Benchmarks are an incredibly important tool for sales ops – not only for looking at your own data, but also for comparing to outside data to see what other companies are doing, and get a sense of where you can find both deficiencies and greater performance.
Benchmarks also help you plan for how you are going to have to evolve as you grow by looking at benchmarks for larger companies or different business models.
- How did you first start to focus on the role of sales ops? Why are you so passionate about this aspect of business specifically?
I spent about 25 years building up some fairly large businesses. I’ve run sales organizations and I’ve had sales ops reporting to me directly. I built OPEXEngine because I believe strongly in the data-driven enterprise and because data helps you make better decisions.
It’s impossible not to be passionate about using good data to improve your sales performance. With better insights into the data, you can shorten sales cycles, help improve overall sales productivity, and forecast revenue more accurately. Sales ops should be the hub for making this happen and driving consistency. When the sales process becomes more consistent, management has more confidence in results and that has myriad benefits for the company. The good news is that with the right tools, personnel and management focus, it isn’t that hard to do.
- Sales ops has become more prestigious in the past few years within growing companies. Why do you think this role is becoming more respected today?
In the pre-Cloud days, sales ops was mostly used to administer compensation plans. Companies didn’t have very good raw data or analytical tools to understand their own processes like funnel management or forecasting. If you asked most VP Sales how long their sales cycle was, you’d generally get an informed guess “about 6 months.” Or if you wanted to know how long it took to ramp the average new sales person, the VP of Sales probably had a seat of the pants answer like “oh, it takes about 8 months to ramp a new rep.”

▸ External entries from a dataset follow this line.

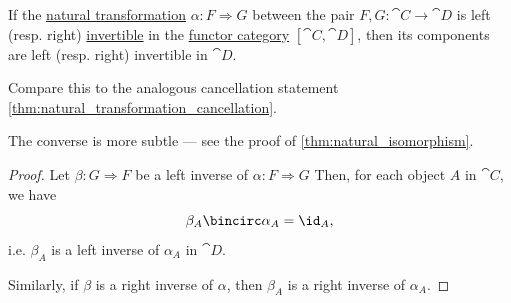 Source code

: \begin{proposition}\label{thm:natural_transformation_one_sided_invertibility}
  If the \hyperref[def:natural_transformation]{natural transformation} \( \alpha: F \Rightarrow G \) between the pair \( F, G: \cat{C} \to \cat{D} \) is left (resp. right) \hyperref[def:morphism_invertibility]{invertible} in the \hyperref[def:functor_category]{functor category} \( [\cat{C}, \cat{D}] \), then its components are left (resp. right) invertible in \( \cat{D} \).
\end{proposition}
\begin{comments}
  \item Compare this to the analogous cancellation statement \cref{thm:natural_transformation_cancellation}.
  \item The converse is more subtle --- see the proof of \cref{thm:natural_isomorphism}.
\end{comments}
\begin{proof}
  Let \( \beta: G \Rightarrow F \) be a left inverse of \( \alpha: F \Rightarrow G \) Then, for each object \( A \) in \( \cat{C} \), we have
  \begin{equation*}
    \beta_A \bincirc \alpha_A = \id_A,
  \end{equation*}
  i.e. \( \beta_A \) is a left inverse of \( \alpha_A \) in \( \cat{D} \).

  Similarly, if \( \beta \) is a right inverse of \( \alpha \), then \( \beta_A \) is a right inverse of \( \alpha_A \).
\end{proof}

Over the past 10-15 years, companies have gotten better and better about tracking their own data by using and maintaining CRM systems. Today, sales ops has more data to work with and management knows better how to use that data. Sales ops can deliver analysis on where there are problems in converting leads to customers, analyze weaknesses in the sales force, test incentive programs, and forecast bookings and revenues with great accuracy.
Companies are even starting to use the data for predictive sales. Not just predicting your forecast, but defining the characteristics of the customers most likely to close quickly, the customers most likely to renew and most likely to expand.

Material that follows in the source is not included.